** PROVIDED INFORMATION **
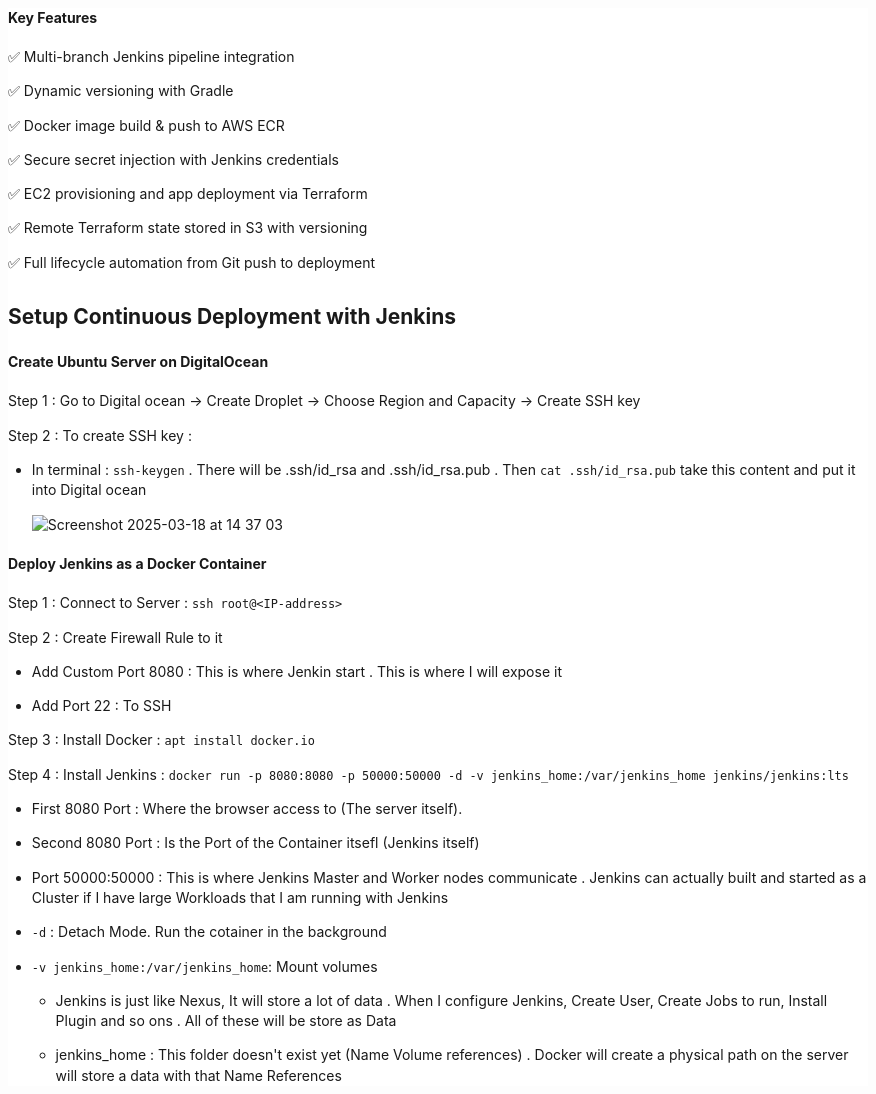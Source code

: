 
#### Key Features

✅ Multi-branch Jenkins pipeline integration

✅ Dynamic versioning with Gradle

✅ Docker image build & push to AWS ECR

✅ Secure secret injection with Jenkins credentials

✅ EC2 provisioning and app deployment via Terraform

✅ Remote Terraform state stored in S3 with versioning

✅ Full lifecycle automation from Git push to deployment


## Setup Continuous Deployment with Jenkins

#### Create Ubuntu Server on DigitalOcean 

Step 1 : Go to Digital ocean -> Create Droplet -> Choose Region and Capacity -> Create SSH key

Step 2 : To create SSH key :

 - In terminal : `ssh-keygen` . There will be .ssh/id_rsa and .ssh/id_rsa.pub . Then `cat .ssh/id_rsa.pub` take this content and put it into Digital ocean
   
    <img width="600" alt="Screenshot 2025-03-18 at 14 37 03" src="https://github.com/user-attachments/assets/49d7f9df-e2c3-4162-9a5e-7495435fd593" />


#### Deploy Jenkins as a Docker Container

Step 1 : Connect to Server : `ssh root@<IP-address>`

Step 2 : Create Firewall Rule to it

  - Add Custom Port 8080 : This is where Jenkin start . This is where I will expose it 
   
- Add Port 22 : To SSH

Step 3 : Install Docker : `apt install docker.io`

Step 4 : Install Jenkins : `docker run -p 8080:8080 -p 50000:50000 -d -v jenkins_home:/var/jenkins_home jenkins/jenkins:lts`

 - First 8080 Port : Where the browser access to (The server itself).
   
 - Second 8080 Port : Is the Port of the Container itsefl (Jenkins itself) 
   
 - Port 50000:50000 : This is where Jenkins Master and Worker nodes communicate . Jenkins can actually built and started as a Cluster if I have large Workloads that I am running with Jenkins
   
 - `-d` : Detach Mode. Run the cotainer in the background

 - `-v jenkins_home:/var/jenkins_home`: Mount volumes
        
   - Jenkins is just like Nexus, It will store a lot of data . When I configure Jenkins, Create User, Create Jobs to run, Install Plugin and so ons . All of these will be store as Data
     
   - jenkins_home : This folder doesn't exist yet (Name Volume references) . Docker will create a physical path on the server will store a data with that Name References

** DESCRIPTION OF THE TASK **
For this task, write out exactly the lines of the entries above, starting at the line with "Jenkins pipeline integration" and ending at the line with "- First 8080", both included, and no others.

** TASK RESPONSE **
✅ Multi-branch Jenkins pipeline integration

✅ Dynamic versioning with Gradle

✅ Docker image build & push to AWS ECR

✅ Secure secret injection with Jenkins credentials

✅ EC2 provisioning and app deployment via Terraform

✅ Remote Terraform state stored in S3 with versioning

✅ Full lifecycle automation from Git push to deployment


## Setup Continuous Deployment with Jenkins

#### Create Ubuntu Server on DigitalOcean 

Step 1 : Go to Digital ocean -> Create Droplet -> Choose Region and Capacity -> Create SSH key

Step 2 : To create SSH key :

 - In terminal : `ssh-keygen` . There will be .ssh/id_rsa and .ssh/id_rsa.pub . Then `cat .ssh/id_rsa.pub` take this content and put it into Digital ocean
   
    <img width="600" alt="Screenshot 2025-03-18 at 14 37 03" src="https://github.com/user-attachments/assets/49d7f9df-e2c3-4162-9a5e-7495435fd593" />


#### Deploy Jenkins as a Docker Container

Step 1 : Connect to Server : `ssh root@<IP-address>`

Step 2 : Create Firewall Rule to it

  - Add Custom Port 8080 : This is where Jenkin start . This is where I will expose it 
   
- Add Port 22 : To SSH

Step 3 : Install Docker : `apt install docker.io`

Step 4 : Install Jenkins : `docker run -p 8080:8080 -p 50000:50000 -d -v jenkins_home:/var/jenkins_home jenkins/jenkins:lts`

 - First 8080 Port : Where the browser access to (The server itself).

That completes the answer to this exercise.